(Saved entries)
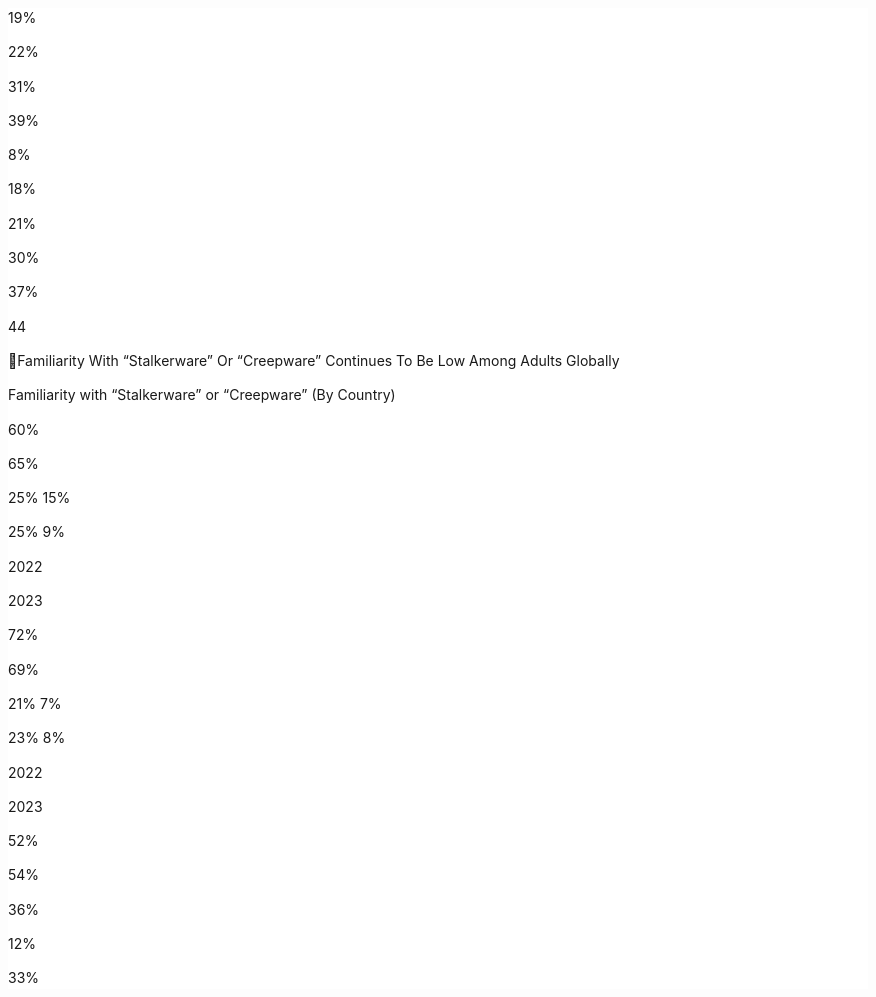 19%

22%

31%

39%

8%

18%

21%

30%

37%

44

Familiarity With “Stalkerware” Or “Creepware” Continues To Be Low Among 
Adults Globally

Familiarity with “Stalkerware” or “Creepware”
(By Country)

60%

65%

25%
15%

25%
9%

2022

2023

72%

69%

21%
7%

23%
8%

2022

2023

52%

54%

36%

12%

33%

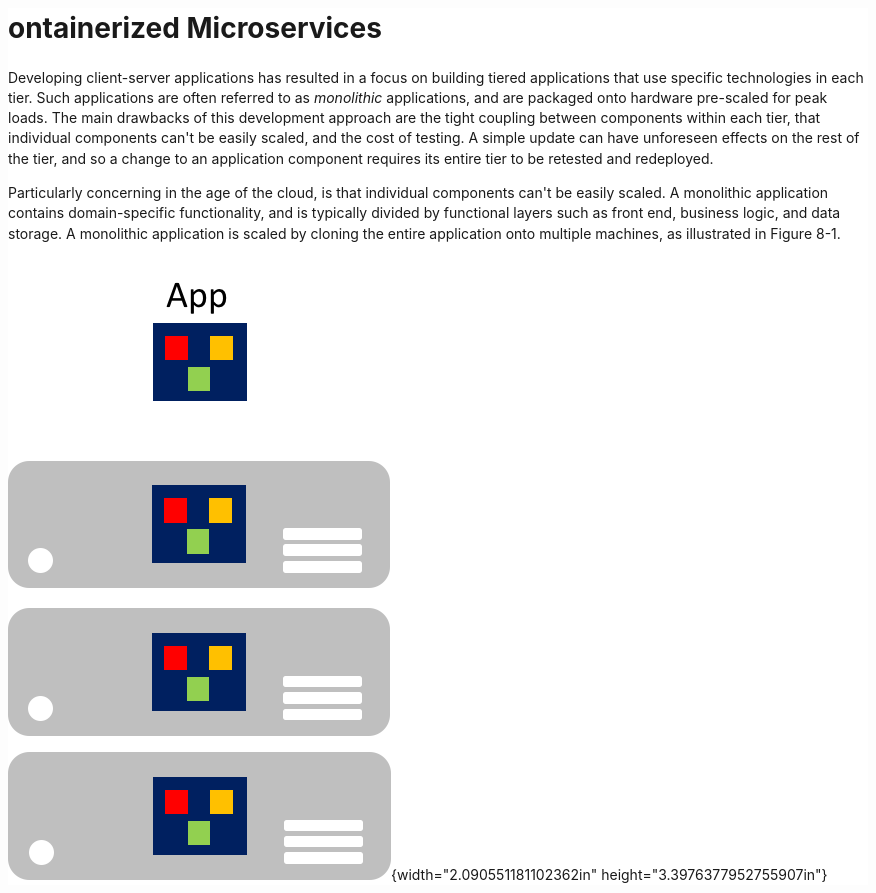 # ontainerized Microservices

Developing client-server applications has resulted in a focus on
building tiered applications that use specific technologies in each
tier. Such applications are often referred to as *monolithic*
applications, and are packaged onto hardware pre-scaled for peak loads.
The main drawbacks of this development approach are the tight coupling
between components within each tier, that individual components can\'t
be easily scaled, and the cost of testing. A simple update can have
unforeseen effects on the rest of the tier, and so a change to an
application component requires its entire tier to be retested and
redeployed.

Particularly concerning in the age of the cloud, is that individual
components can\'t be easily scaled. A monolithic application contains
domain-specific functionality, and is typically divided by functional
layers such as front end, business logic, and data storage. A monolithic
application is scaled by cloning the entire application onto multiple
machines, as illustrated in Figure 8-1.

![](./media/image13.png){width="2.090551181102362in"
height="3.3976377952755907in"}
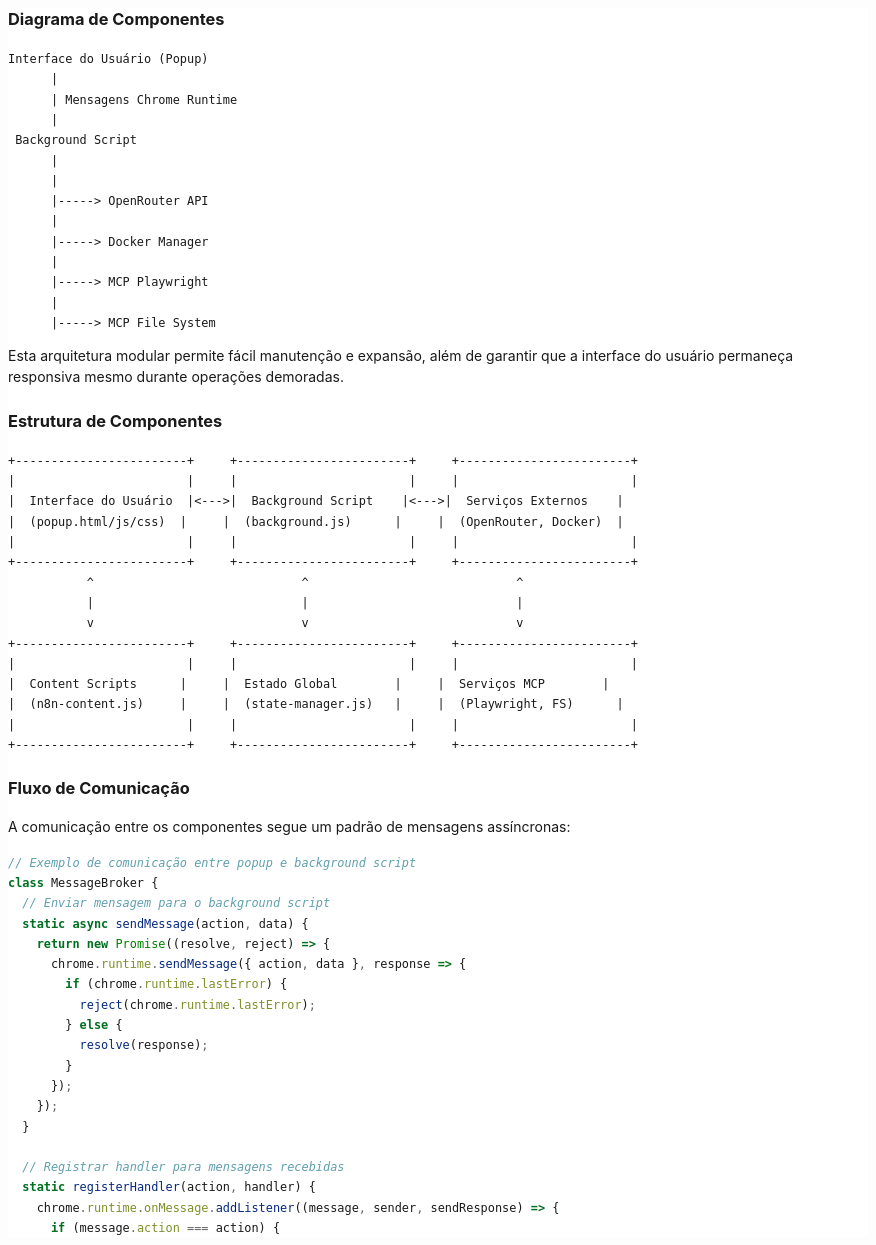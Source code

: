 ### Diagrama de Componentes

```
Interface do Usuário (Popup)
      |
      | Mensagens Chrome Runtime
      |
 Background Script
      |
      |
      |-----> OpenRouter API
      |
      |-----> Docker Manager
      |
      |-----> MCP Playwright
      |
      |-----> MCP File System
```

Esta arquitetura modular permite fácil manutenção e expansão, além de garantir que a interface do usuário permaneça responsiva mesmo durante operações demoradas.

### Estrutura de Componentes

```
+------------------------+     +------------------------+     +------------------------+
|                        |     |                        |     |                        |
|  Interface do Usuário  |<--->|  Background Script    |<--->|  Serviços Externos    |
|  (popup.html/js/css)  |     |  (background.js)      |     |  (OpenRouter, Docker)  |
|                        |     |                        |     |                        |
+------------------------+     +------------------------+     +------------------------+
           ^                             ^                             ^
           |                             |                             |
           v                             v                             v
+------------------------+     +------------------------+     +------------------------+
|                        |     |                        |     |                        |
|  Content Scripts      |     |  Estado Global        |     |  Serviços MCP        |
|  (n8n-content.js)     |     |  (state-manager.js)   |     |  (Playwright, FS)      |
|                        |     |                        |     |                        |
+------------------------+     +------------------------+     +------------------------+
```

### Fluxo de Comunicação

A comunicação entre os componentes segue um padrão de mensagens assíncronas:

```javascript
// Exemplo de comunicação entre popup e background script
class MessageBroker {
  // Enviar mensagem para o background script
  static async sendMessage(action, data) {
    return new Promise((resolve, reject) => {
      chrome.runtime.sendMessage({ action, data }, response => {
        if (chrome.runtime.lastError) {
          reject(chrome.runtime.lastError);
        } else {
          resolve(response);
        }
      });
    });
  }

  // Registrar handler para mensagens recebidas
  static registerHandler(action, handler) {
    chrome.runtime.onMessage.addListener((message, sender, sendResponse) => {
      if (message.action === action) {
```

● **EXERCISE GOAL**: Set down the entries shown above once more, exactly as they read, but without pictures.

● **YOUR SOLUTION**:
 19%

22%

31%

39%

8%

18%

21%

30%

37%

44

Familiarity With “Stalkerware” Or “Creepware” Continues To Be Low Among 
Adults Globally

Familiarity with “Stalkerware” or “Creepware”
(By Country)

60%

65%

25%
15%

25%
9%

2022

2023

72%

69%

21%
7%

23%
8%

2022

2023

52%

54%

36%

12%

33%

 # ontainerized Microservices

Developing client-server applications has resulted in a focus on
building tiered applications that use specific technologies in each
tier. Such applications are often referred to as *monolithic*
applications, and are packaged onto hardware pre-scaled for peak loads.
The main drawbacks of this development approach are the tight coupling
between components within each tier, that individual components can\'t
be easily scaled, and the cost of testing. A simple update can have
unforeseen effects on the rest of the tier, and so a change to an
application component requires its entire tier to be retested and
redeployed.

Particularly concerning in the age of the cloud, is that individual
components can\'t be easily scaled. A monolithic application contains
domain-specific functionality, and is typically divided by functional
layers such as front end, business logic, and data storage. A monolithic
application is scaled by cloning the entire application onto multiple
machines, as illustrated in Figure 8-1.

![](./media/image13.png){width="2.090551181102362in"
height="3.3976377952755907in"}
Source code

: ### Diagrama de Componentes

```
Interface do Usuário (Popup)
      |
      | Mensagens Chrome Runtime
      |
 Background Script
      |
      |
      |-----> OpenRouter API
      |
      |-----> Docker Manager
      |
      |-----> MCP Playwright
      |
      |-----> MCP File System
```

Esta arquitetura modular permite fácil manutenção e expansão, além de garantir que a interface do usuário permaneça responsiva mesmo durante operações demoradas.

### Estrutura de Componentes

```
+------------------------+     +------------------------+     +------------------------+
|                        |     |                        |     |                        |
|  Interface do Usuário  |<--->|  Background Script    |<--->|  Serviços Externos    |
|  (popup.html/js/css)  |     |  (background.js)      |     |  (OpenRouter, Docker)  |
|                        |     |                        |     |                        |
+------------------------+     +------------------------+     +------------------------+
           ^                             ^                             ^
           |                             |                             |
           v                             v                             v
+------------------------+     +------------------------+     +------------------------+
|                        |     |                        |     |                        |
|  Content Scripts      |     |  Estado Global        |     |  Serviços MCP        |
|  (n8n-content.js)     |     |  (state-manager.js)   |     |  (Playwright, FS)      |
|                        |     |                        |     |                        |
+------------------------+     +------------------------+     +------------------------+
```

### Fluxo de Comunicação

A comunicação entre os componentes segue um padrão de mensagens assíncronas:

```javascript
// Exemplo de comunicação entre popup e background script
class MessageBroker {
  // Enviar mensagem para o background script
  static async sendMessage(action, data) {
    return new Promise((resolve, reject) => {
      chrome.runtime.sendMessage({ action, data }, response => {
        if (chrome.runtime.lastError) {
          reject(chrome.runtime.lastError);
        } else {
          resolve(response);
        }
      });
    });
  }

  // Registrar handler para mensagens recebidas
  static registerHandler(action, handler) {
    chrome.runtime.onMessage.addListener((message, sender, sendResponse) => {
      if (message.action === action) {
```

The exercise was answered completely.